A temperatura caiu rapidamente.
Quando o céu começou a clarear, finalmente, a pessoa sentada se mexeu.
Como uma escultura de gelo, a camada externa começou a derreter.
Voltava à vida.
Sentir o sangue estagnado após longos períodos sentado, Qi Xi ficou todo formigando.
Cambaleou como um idoso até a cama.
Sentou-se, colocou as pernas na cama e abraçou o cobertor, fechando os olhos silenciosamente.
Uma noite, e o mundo mudou completamente.
Como um homem poderia...
Qi Xi teve seus pensamentos despedaçados, seu corpo completamente fraco, deixando-se dominar pelo desconforto esmagador.
*
Quando acordou de novo, o ar estava impregnado com o cheiro forte e complexo de ervas medicinais.
Qi Xi se apoiou na cama e sentou-se.
À sua frente, a criança estava sentada ao lado.
“Irmão! Você acordou!”
Qi Xi fechou os olhos, cansado, murmurando: “Eu...”
A criança, imitando os adultos, puxou o cobertor para cima dele.
“Irmão, você me assustou!”
“Trouxe os bolinhos que vovô fez para você. Bati na sua porta por muito tempo e não ouvi sua voz. Se não fosse pela vovó da casa ao lado que ajudou a abrir, você teria ficado mal.”
Qi Xi tocou a testa.
Sua voz era rouca: “Deve ter sido por causa do frio de ontem à noite.”
Ele acariciou o rosto da criança para confortá-la: “Desculpe, te assustei.”
A criança se enroscou em sua mão, como um filhote carente.
“Não foi só um susto?”
“Irmão, tome o remédio logo.”
Qi Xi pegou o copo com o remédio e encostou os lábios na borda.
O sabor amargo invadiu sua boca, seu estômago reagiu com força.
Ele apertou os dentes.
Depois de pensar, colocou o copo de volta.
Olhou para a criança que o observava com a cabeça erguida e disse:
“Já estou melhor, não preciso tomar.”
“Quem disse!” A voz do velho médico soou rouca, porém firme.
“Você tem que tomar. Essa fórmula foi pensada por mim por quase meia hora.”
Qi Xi acariciou a cabeça da criança, sorrindo fracamente.
“Menino, vai brincar lá fora, eu vou conversar com o médico.”

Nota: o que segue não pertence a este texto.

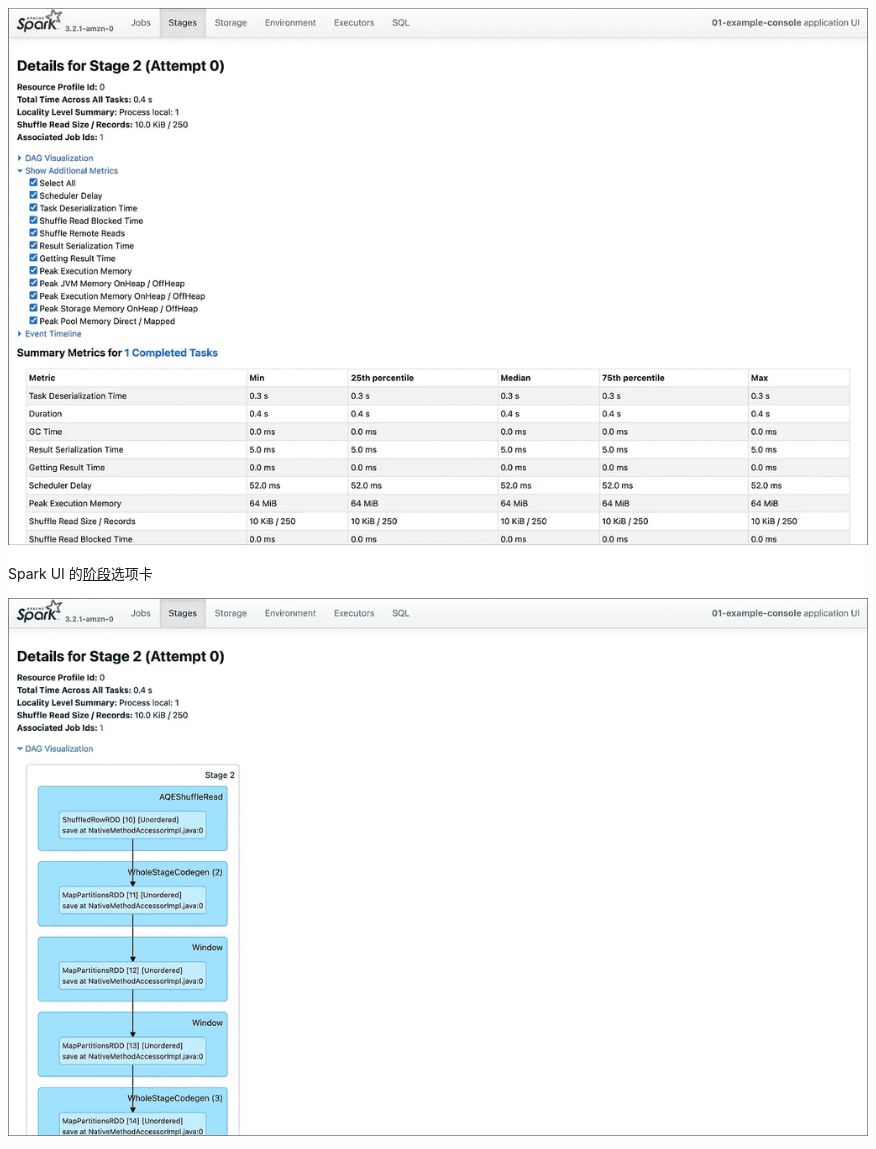 ![](img/821cfc225338bece29def0a4958e49bc.png)

Spark UI 的[阶段](https://spark.apache.org/docs/3.1.2/web-ui.html#stages-tab)选项卡

![](img/c29e4b1a63880ab72e7b55981f86e485.png)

A criança piscou, mas obediente saiu.
“Está querendo perguntar sobre o que aconteceu antes? Você acha que eu, velho, sou do tipo que prescreve remédios à toa?” O velho médico sentou-se, o rosto vermelho, sério.
“Esse remédio não vai te fazer mal.”
A voz de Qi Xi estava difícil, e ouví-lo deixava o coração do médico desconfortável.

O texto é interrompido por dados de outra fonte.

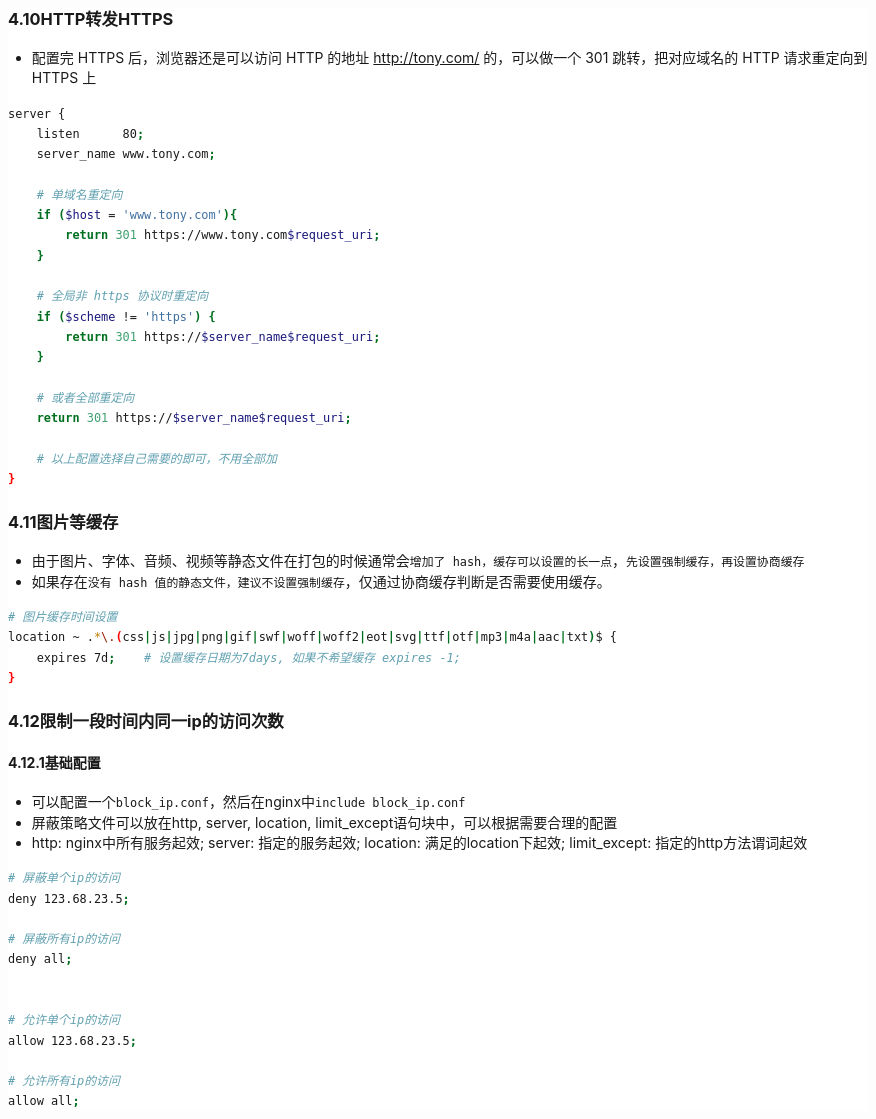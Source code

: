 ### 4.10HTTP转发HTTPS

- 配置完 HTTPS 后，浏览器还是可以访问 HTTP 的地址 http://tony.com/ 的，可以做一个 301 跳转，把对应域名的 HTTP 请求重定向到 HTTPS 上

```sh
server {
    listen      80;
    server_name www.tony.com;

    # 单域名重定向
    if ($host = 'www.tony.com'){
        return 301 https://www.tony.com$request_uri;
    }

    # 全局非 https 协议时重定向
    if ($scheme != 'https') {
        return 301 https://$server_name$request_uri;
    }

    # 或者全部重定向
    return 301 https://$server_name$request_uri;

    # 以上配置选择自己需要的即可，不用全部加
}
```

### 4.11图片等缓存

- 由于图片、字体、音频、视频等静态文件在打包的时候通常会`增加了 hash，缓存可以设置的长一点`，`先设置强制缓存，再设置协商缓存`
- 如果存在`没有 hash 值的静态文件，建议不设置强制缓存`，仅通过协商缓存判断是否需要使用缓存。

```sh
# 图片缓存时间设置
location ~ .*\.(css|js|jpg|png|gif|swf|woff|woff2|eot|svg|ttf|otf|mp3|m4a|aac|txt)$ {
	expires 7d;    # 设置缓存日期为7days, 如果不希望缓存 expires -1;
}
```

### 4.12限制一段时间内同一ip的访问次数

#### 4.12.1基础配置

- 可以配置一个`block_ip.conf`，然后在nginx中`include block_ip.conf`
- 屏蔽策略文件可以放在http, server, location, limit_except语句块中，可以根据需要合理的配置
- http:	nginx中所有服务起效; server: 指定的服务起效; location: 满足的location下起效; limit_except: 指定的http方法谓词起效

```sh
# 屏蔽单个ip的访问
deny 123.68.23.5;

# 屏蔽所有ip的访问
deny all;


# 允许单个ip的访问
allow 123.68.23.5;

# 允许所有ip的访问
allow all;
```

“Claro que não. Eu consultei um especialista.”
Qi Xi: “Então eu realmente...”
O velho franziu o cenho, os olhos escuros e graves.
“Sim, é isso.”
Qi Xi não perguntou como ele tinha certeza, mas naquele momento, todas as suas dúvidas tinham uma resposta.
“Tome logo, pensar demais não faz bem para o bebê... nem para seu corpo.”

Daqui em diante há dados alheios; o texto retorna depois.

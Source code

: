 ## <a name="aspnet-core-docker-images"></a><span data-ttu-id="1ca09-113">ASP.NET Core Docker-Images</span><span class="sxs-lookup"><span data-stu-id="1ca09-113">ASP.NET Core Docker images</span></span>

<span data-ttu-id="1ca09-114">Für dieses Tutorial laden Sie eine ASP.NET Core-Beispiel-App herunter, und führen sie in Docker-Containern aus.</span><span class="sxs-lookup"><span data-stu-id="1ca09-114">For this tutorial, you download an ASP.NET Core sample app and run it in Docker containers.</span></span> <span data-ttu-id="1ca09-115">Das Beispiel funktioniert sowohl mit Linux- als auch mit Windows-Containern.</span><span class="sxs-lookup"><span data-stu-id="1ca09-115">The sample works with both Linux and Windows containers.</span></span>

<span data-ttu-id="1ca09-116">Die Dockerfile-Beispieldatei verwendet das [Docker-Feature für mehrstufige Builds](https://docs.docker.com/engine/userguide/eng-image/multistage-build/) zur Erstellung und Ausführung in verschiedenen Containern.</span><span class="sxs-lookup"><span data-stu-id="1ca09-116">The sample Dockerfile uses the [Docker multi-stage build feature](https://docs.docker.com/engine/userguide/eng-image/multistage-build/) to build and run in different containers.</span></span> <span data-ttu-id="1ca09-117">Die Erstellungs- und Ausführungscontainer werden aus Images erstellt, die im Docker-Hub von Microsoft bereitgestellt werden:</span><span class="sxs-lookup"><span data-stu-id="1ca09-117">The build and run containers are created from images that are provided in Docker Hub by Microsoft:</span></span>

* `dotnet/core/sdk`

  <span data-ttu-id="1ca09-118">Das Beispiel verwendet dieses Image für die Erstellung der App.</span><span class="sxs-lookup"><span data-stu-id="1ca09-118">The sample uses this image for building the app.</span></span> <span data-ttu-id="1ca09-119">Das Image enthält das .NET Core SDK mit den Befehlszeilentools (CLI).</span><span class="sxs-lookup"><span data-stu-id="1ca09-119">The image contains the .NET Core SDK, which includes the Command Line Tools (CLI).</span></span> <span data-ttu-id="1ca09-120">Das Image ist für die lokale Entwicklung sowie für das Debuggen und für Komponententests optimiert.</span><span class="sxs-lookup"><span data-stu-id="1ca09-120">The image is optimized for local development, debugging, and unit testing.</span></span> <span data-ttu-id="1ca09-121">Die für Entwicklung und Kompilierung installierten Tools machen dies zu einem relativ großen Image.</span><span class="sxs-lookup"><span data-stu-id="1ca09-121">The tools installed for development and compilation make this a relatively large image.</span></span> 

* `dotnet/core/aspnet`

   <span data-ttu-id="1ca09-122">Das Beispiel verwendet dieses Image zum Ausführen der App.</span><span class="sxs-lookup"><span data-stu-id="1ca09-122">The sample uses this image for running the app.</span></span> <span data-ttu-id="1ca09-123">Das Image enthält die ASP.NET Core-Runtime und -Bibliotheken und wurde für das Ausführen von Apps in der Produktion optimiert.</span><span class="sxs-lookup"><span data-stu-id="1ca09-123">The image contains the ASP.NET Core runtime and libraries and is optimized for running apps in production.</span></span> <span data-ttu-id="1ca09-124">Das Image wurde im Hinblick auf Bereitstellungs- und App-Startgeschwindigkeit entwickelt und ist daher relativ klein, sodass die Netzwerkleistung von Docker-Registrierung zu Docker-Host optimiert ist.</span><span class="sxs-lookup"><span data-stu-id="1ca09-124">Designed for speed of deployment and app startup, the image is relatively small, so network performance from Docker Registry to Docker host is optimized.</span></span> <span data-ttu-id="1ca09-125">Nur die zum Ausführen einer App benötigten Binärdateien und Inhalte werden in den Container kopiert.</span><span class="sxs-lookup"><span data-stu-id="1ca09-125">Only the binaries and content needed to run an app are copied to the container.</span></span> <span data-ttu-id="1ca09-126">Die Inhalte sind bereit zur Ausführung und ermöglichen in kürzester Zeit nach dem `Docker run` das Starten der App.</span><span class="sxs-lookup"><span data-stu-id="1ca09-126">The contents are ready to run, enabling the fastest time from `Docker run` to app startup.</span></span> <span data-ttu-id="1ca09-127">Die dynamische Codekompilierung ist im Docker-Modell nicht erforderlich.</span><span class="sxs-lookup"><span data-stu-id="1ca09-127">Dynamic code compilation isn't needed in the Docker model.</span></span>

“Quando melhorar, a gente conversa sobre o que fazer.”
A voz do velho era ríspida, mas Qi Xi pôde ouvir um pouco de preocupação por trás dela.
Ele sorriu fracamente, mas seu sorriso não chegava aos olhos.
“Vamos, tome logo, não desperdice o esforço do velho aqui.”
Dito isso, o velho virou-se, com as mãos tremendo de raiva.
Quem foi o desgraçado sem vergonha que fez isso?!